# Labs for Unit B1: Correlation and Regression

## 1 Lab 2

### 1.1 Crime: spurious association

The text book (Agresti & Finlay) discusses county-level data on crime. You can load it into Stata as follows:

use http://teaching.sociology.ul.ie/so5032/labs/agresticounties.dta

Graph crime rate against education, and against income. Note the relationship.

For example:

scatter c hs

Repeat the exercise distinguishing between counties according to level of urbanisation. E.g.

scatter c hs if u<=60 || scatter c hs if u>60

(Even better, make a variable with several levels of urbanisation, to get more detail in the graph.) Does this change your interpretation?

Approach the same issue using regression:

reg c hs

What is the effect of education on crime? Is this plausible? Now add the counties' level of urbanisation to the regression. What changes and what does it mean?

reg c hs u

### 1.2 Direct and indirect effects

Intergenerational transmission can often work through chains of causality. This data set contains information on the respondent's job prestige score, his/her father's job prestige score when he/she was growing up, and his/her level of education:

clear use http://teaching.sociology.ul.ie/ws/halpin/indirect

Look at the relationships between all pairs of variables, and then focus on the father's score/own score relationship.

### 1.3 Interaction effects

Interaction is where the effect of one variable depends on the level of another. For instance, in predicting income, both age and education may have direct effects, but the effect of education may be less for older people (due to the time elapsed since leaving education). That is, an additional year of education may boost income more for young people than for older people. We can accommodate this by adding an extra variable to the model, consisting of age multiplied by education. If this is significant, it tells us how the effect of education changes for each year of age.

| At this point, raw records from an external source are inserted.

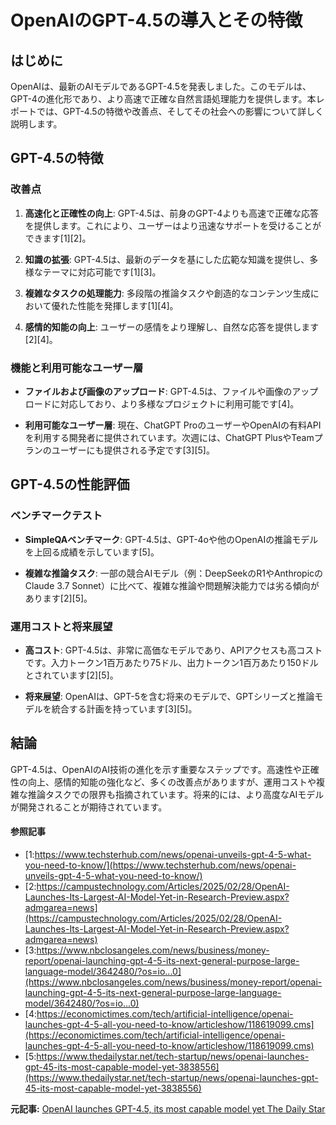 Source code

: # OpenAIのGPT-4.5の導入とその特徴

## はじめに

OpenAIは、最新のAIモデルであるGPT-4.5を発表しました。このモデルは、GPT-4の進化形であり、より高速で正確な自然言語処理能力を提供します。本レポートでは、GPT-4.5の特徴や改善点、そしてその社会への影響について詳しく説明します。

## GPT-4.5の特徴

### **改善点**

1. **高速化と正確性の向上**: GPT-4.5は、前身のGPT-4よりも高速で正確な応答を提供します。これにより、ユーザーはより迅速なサポートを受けることができます[1][2]。
 
2. **知識の拡張**: GPT-4.5は、最新のデータを基にした広範な知識を提供し、多様なテーマに対応可能です[1][3]。

3. **複雑なタスクの処理能力**: 多段階の推論タスクや創造的なコンテンツ生成において優れた性能を発揮します[1][4]。

4. **感情的知能の向上**: ユーザーの感情をより理解し、自然な応答を提供します[2][4]。

### **機能と利用可能なユーザー層**

- **ファイルおよび画像のアップロード**: GPT-4.5は、ファイルや画像のアップロードに対応しており、より多様なプロジェクトに利用可能です[4]。
 
- **利用可能なユーザー層**: 現在、ChatGPT ProのユーザーやOpenAIの有料APIを利用する開発者に提供されています。次週には、ChatGPT PlusやTeamプランのユーザーにも提供される予定です[3][5]。

## GPT-4.5の性能評価

### **ベンチマークテスト**

- **SimpleQAベンチマーク**: GPT-4.5は、GPT-4oや他のOpenAIの推論モデルを上回る成績を示しています[5]。

- **複雑な推論タスク**: 一部の競合AIモデル（例：DeepSeekのR1やAnthropicのClaude 3.7 Sonnet）に比べて、複雑な推論や問題解決能力では劣る傾向があります[2][5]。

### **運用コストと将来展望**

- **高コスト**: GPT-4.5は、非常に高価なモデルであり、APIアクセスも高コストです。入力トークン1百万あたり75ドル、出力トークン1百万あたり150ドルとされています[2][5]。

- **将来展望**: OpenAIは、GPT-5を含む将来のモデルで、GPTシリーズと推論モデルを統合する計画を持っています[3][5]。

## 結論

GPT-4.5は、OpenAIのAI技術の進化を示す重要なステップです。高速性や正確性の向上、感情的知能の強化など、多くの改善点がありますが、運用コストや複雑な推論タスクでの限界も指摘されています。将来的には、より高度なAIモデルが開発されることが期待されています。

#### 参照記事
- [1:https://www.techsterhub.com/news/openai-unveils-gpt-4-5-what-you-need-to-know/](https://www.techsterhub.com/news/openai-unveils-gpt-4-5-what-you-need-to-know/)
- [2:https://campustechnology.com/Articles/2025/02/28/OpenAI-Launches-Its-Largest-AI-Model-Yet-in-Research-Preview.aspx?admgarea=news](https://campustechnology.com/Articles/2025/02/28/OpenAI-Launches-Its-Largest-AI-Model-Yet-in-Research-Preview.aspx?admgarea=news)
- [3:https://www.nbclosangeles.com/news/business/money-report/openai-launching-gpt-4-5-its-next-general-purpose-large-language-model/3642480/?os=io...0](https://www.nbclosangeles.com/news/business/money-report/openai-launching-gpt-4-5-its-next-general-purpose-large-language-model/3642480/?os=io...0)
- [4:https://economictimes.com/tech/artificial-intelligence/openai-launches-gpt-4-5-all-you-need-to-know/articleshow/118619099.cms](https://economictimes.com/tech/artificial-intelligence/openai-launches-gpt-4-5-all-you-need-to-know/articleshow/118619099.cms)
- [5:https://www.thedailystar.net/tech-startup/news/openai-launches-gpt-45-its-most-capable-model-yet-3838556](https://www.thedailystar.net/tech-startup/news/openai-launches-gpt-45-its-most-capable-model-yet-3838556)


**元記事:** [OpenAI launches GPT-4.5, its most capable model yet The Daily Star](https://www.thedailystar.net/tech-startup/news/openai-launches-gpt-45-its-most-capable-model-yet-3838556) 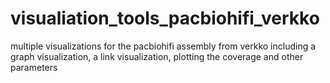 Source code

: # visualiation_tools_pacbiohifi_verkko
multiple visualizations for the pacbiohifi assembly from verkko including a graph visualization, a link visualization, plotting the coverage and other parameters
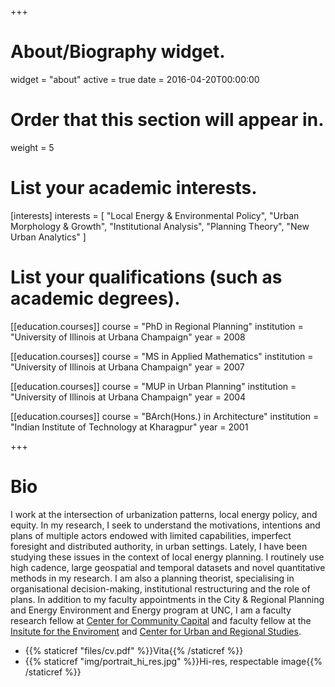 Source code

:+++
# About/Biography widget.
widget = "about"
active = true
date = 2016-04-20T00:00:00

# Order that this section will appear in.
weight = 5

# List your academic interests.
[interests]
  interests = [
    "Local Energy & Environmental Policy",
    "Urban Morphology & Growth",
    "Institutional Analysis",
    "Planning Theory",
    "New Urban Analytics"
  ]

# List your qualifications (such as academic degrees).
[[education.courses]]
  course = "PhD in Regional Planning"
  institution = "University of Illinois at Urbana Champaign"
  year = 2008

[[education.courses]]
  course = "MS in Applied Mathematics"
  institution = "University of Illinois at Urbana Champaign"
  year = 2007

[[education.courses]]
  course = "MUP in Urban Planning"
  institution = "University of Illinois at Urbana Champaign"
  year = 2004
  
[[education.courses]]
  course = "BArch(Hons.) in Architecture"
  institution = "Indian Institute of Technology at Kharagpur"
  year = 2001
 
+++

# Bio

I work at the intersection of urbanization patterns, local energy policy, and equity. In my research, I seek to understand the motivations, intentions and plans of multiple actors endowed with limited capabilities, imperfect foresight and distributed authority, in urban settings. Lately, I have been studying these issues in the context of local energy planning. I routinely use high cadence, large geospatial and temporal datasets and novel quantitative methods in my research. I am also a planning theorist, specialising in organisational decision-making, institutional restructuring and the role of plans. In addition to my faculty appointments in the City & Regional Planning and Energy Environment and Energy program at UNC, I am a faculty research fellow at [Center for Community Capital](www.comunitycapital.unc.edu) and faculty fellow at the [Insitute for the Enviroment](ie.unc.edu) and [Center for Urban and Regional Studies](curs.unc.edu). 


- {{% staticref "files/cv.pdf" %}}Vita{{% /staticref %}}
- {{% staticref "img/portrait_hi_res.jpg" %}}Hi-res, respectable image{{% /staticref %}}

#### 1.3.1 Interaction between binary and continuous variables

A small data set drawn from the British Household Panel Survey allows us to look at an interaction between gender and hours in predicting income. Load the data and execute the following syntax:

clear use http://teaching.sociology.ul.ie/so5032/labs/ojbhrs.dta gen female = osex==2 gen inter = female*ojbhrs reg ofimn female reg ofimn female ojbhrs reg ofimn female ojbhrs inter

Draw the regression lines for the second and third models. Fit bi-variate models for men and women separately (i.e. only ojbhrs as the explanatory variable) and compare the findings from those models.

#### 1.3.2 Interaction between two continuous variables

Use the NLSW88 data file, and create the log of wage as before. Fit a
regression model that predicts the log of wage using `ttl_exp`

and
`grade`

. We can create an interaction between `ttl_exp`

and
`grade`

by multiplying them together: add this variable to the model.

Note that Stata has syntax that can fit interactions more conveniently:

clear sysuse nlsw88 gen lw = log(wage) gen intvar = ttl_exp*grade reg lw ttl_exp grade intvar reg lw c.ttl_exp##c.grade

How do you interpret the model? Try by drawing the line relating
`ttl_exp`

to `lw`

for grade at specific values (say 6, 10, 14). Do the
same thing for `grade`

's effect on `lw`

setting `ttl_exp`

at 6, 10, 14.

### 1.4 Inference when adding variables

#### 1.4.1 F-tests

Stata's regression output presents the result of an F-test against
the null model (top-right of output) but doesn't do incremental F-tests.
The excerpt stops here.